- [Data under study]:
* * * * * * *
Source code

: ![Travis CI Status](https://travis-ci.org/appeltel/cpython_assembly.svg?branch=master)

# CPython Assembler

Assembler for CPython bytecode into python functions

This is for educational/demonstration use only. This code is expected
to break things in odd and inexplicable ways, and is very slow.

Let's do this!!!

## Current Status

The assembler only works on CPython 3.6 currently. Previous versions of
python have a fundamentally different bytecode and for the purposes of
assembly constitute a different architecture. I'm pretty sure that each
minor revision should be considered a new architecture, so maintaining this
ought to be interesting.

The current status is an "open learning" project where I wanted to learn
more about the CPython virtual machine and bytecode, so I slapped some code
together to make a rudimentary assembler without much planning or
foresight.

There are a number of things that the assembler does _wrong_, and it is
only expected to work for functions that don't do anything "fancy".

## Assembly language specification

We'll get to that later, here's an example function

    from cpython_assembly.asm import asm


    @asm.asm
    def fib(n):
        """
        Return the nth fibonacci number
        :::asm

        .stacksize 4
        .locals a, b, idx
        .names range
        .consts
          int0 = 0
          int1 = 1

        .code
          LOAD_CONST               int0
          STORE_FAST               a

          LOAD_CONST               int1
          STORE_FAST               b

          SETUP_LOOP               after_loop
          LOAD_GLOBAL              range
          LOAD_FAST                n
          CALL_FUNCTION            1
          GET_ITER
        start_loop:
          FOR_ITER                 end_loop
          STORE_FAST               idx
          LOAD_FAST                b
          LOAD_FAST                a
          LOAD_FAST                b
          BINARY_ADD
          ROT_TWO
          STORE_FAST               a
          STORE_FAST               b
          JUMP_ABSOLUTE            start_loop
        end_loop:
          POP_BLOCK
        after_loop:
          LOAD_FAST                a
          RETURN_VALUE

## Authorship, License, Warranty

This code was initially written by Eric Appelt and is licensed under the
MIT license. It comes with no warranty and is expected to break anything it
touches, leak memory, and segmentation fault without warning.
* * * * * * *
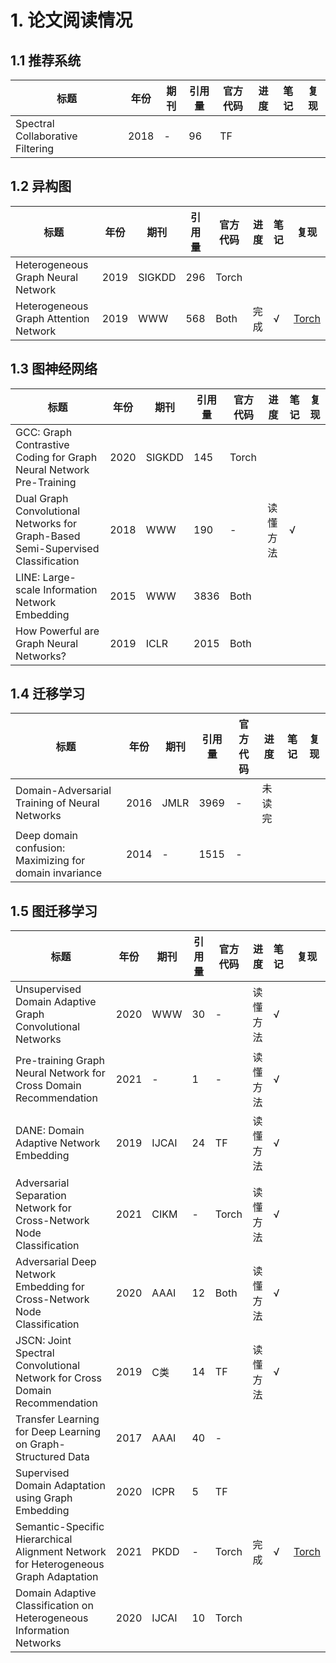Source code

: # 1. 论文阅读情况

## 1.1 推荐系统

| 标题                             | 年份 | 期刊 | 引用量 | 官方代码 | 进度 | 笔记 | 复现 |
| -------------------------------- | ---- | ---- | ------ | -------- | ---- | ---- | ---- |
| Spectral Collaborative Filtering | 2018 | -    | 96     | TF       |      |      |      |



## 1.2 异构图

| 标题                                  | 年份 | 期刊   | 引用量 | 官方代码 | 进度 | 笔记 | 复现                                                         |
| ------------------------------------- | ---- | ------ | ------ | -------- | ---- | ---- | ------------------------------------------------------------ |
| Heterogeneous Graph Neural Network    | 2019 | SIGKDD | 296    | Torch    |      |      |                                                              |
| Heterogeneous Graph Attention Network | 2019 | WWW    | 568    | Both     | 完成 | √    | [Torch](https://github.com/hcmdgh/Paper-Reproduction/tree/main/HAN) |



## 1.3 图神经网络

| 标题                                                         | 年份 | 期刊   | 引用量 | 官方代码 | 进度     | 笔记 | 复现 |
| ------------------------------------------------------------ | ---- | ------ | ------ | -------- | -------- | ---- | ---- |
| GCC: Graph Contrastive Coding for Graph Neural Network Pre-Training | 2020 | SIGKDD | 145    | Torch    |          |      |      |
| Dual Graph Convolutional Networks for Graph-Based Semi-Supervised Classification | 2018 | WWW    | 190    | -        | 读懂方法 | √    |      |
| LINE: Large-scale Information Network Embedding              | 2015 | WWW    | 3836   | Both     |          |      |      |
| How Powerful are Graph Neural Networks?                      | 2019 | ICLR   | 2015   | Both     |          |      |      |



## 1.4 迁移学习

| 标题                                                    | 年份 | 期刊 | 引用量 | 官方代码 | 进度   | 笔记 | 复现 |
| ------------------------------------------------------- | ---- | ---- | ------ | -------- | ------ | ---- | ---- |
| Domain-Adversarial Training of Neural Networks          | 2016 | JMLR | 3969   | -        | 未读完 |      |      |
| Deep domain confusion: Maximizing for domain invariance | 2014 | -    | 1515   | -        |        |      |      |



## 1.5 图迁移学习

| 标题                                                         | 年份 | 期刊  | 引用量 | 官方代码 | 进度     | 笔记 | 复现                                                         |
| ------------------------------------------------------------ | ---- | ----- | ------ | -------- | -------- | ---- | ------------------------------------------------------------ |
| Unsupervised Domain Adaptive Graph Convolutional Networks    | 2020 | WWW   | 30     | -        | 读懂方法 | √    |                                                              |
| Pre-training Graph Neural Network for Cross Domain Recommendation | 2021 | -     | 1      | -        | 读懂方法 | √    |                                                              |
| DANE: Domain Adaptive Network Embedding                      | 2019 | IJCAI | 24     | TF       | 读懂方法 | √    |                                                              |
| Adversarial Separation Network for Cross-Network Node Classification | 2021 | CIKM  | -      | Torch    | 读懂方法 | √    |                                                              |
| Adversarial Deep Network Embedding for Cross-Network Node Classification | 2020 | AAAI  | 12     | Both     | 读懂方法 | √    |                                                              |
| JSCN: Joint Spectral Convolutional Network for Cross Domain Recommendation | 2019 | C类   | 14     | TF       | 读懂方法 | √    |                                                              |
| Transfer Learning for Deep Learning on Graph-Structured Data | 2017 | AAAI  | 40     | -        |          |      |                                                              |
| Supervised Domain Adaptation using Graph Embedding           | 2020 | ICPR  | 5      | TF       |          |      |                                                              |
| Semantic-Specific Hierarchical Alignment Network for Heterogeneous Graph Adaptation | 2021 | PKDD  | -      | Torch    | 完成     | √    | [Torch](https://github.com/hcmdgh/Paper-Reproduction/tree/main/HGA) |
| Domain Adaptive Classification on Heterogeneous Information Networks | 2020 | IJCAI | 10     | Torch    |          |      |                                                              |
* * * * * * *
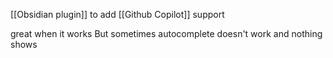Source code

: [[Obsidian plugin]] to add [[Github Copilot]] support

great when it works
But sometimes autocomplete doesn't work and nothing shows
* * * * * * *
- [Exercise aim]:
Going back to the entries above, set down exactly the lines that begin at the one with "Let's do this!!!" and end at the one with "assembly constitute a", both included, and nothing else.

- [Result of the task]:
Let's do this!!!

## Current Status

The assembler only works on CPython 3.6 currently. Previous versions of
python have a fundamentally different bytecode and for the purposes of
assembly constitute a different architecture. I'm pretty sure that each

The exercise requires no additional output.